_Material supplied_
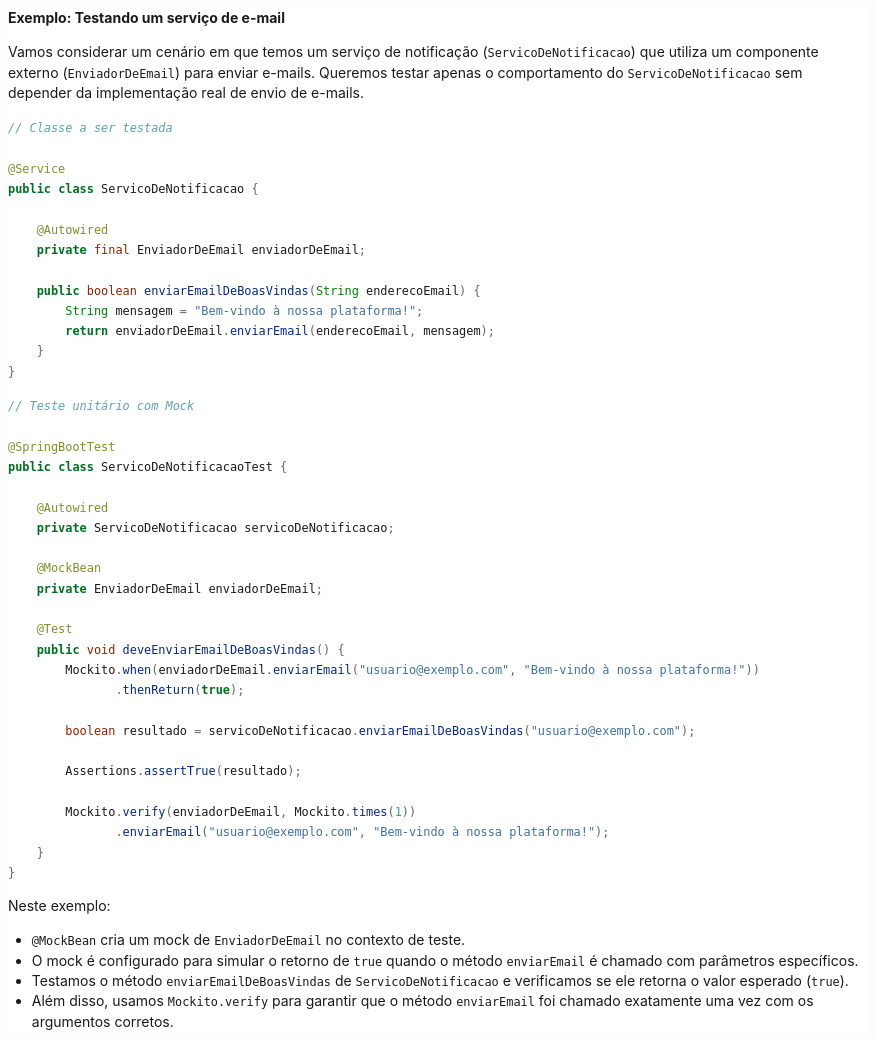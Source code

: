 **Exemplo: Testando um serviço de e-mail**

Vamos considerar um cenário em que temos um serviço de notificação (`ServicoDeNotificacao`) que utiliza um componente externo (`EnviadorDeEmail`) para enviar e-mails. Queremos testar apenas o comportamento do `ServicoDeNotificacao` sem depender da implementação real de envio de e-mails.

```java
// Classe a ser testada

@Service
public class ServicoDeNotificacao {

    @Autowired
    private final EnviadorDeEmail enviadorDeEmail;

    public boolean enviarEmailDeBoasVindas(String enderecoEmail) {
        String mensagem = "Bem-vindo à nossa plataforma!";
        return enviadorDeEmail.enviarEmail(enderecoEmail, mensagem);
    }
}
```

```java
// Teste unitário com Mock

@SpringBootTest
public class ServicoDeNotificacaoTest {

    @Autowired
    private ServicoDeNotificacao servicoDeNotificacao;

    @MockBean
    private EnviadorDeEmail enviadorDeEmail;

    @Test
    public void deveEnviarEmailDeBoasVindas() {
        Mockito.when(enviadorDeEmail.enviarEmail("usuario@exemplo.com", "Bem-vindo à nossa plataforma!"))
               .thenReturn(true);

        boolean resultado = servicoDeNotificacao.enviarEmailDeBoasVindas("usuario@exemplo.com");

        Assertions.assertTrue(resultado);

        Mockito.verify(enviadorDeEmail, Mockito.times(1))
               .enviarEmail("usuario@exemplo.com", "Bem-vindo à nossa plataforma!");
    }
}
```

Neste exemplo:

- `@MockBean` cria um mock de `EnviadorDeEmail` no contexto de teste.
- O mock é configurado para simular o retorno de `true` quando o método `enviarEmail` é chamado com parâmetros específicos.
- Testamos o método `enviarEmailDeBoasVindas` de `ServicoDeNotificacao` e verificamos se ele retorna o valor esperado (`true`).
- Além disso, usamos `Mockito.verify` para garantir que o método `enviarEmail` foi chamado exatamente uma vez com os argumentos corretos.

_Problem_
Using the entries above, work out how many lines contain the string "mensagem". Respond with that number alone.

_Output of the task_
2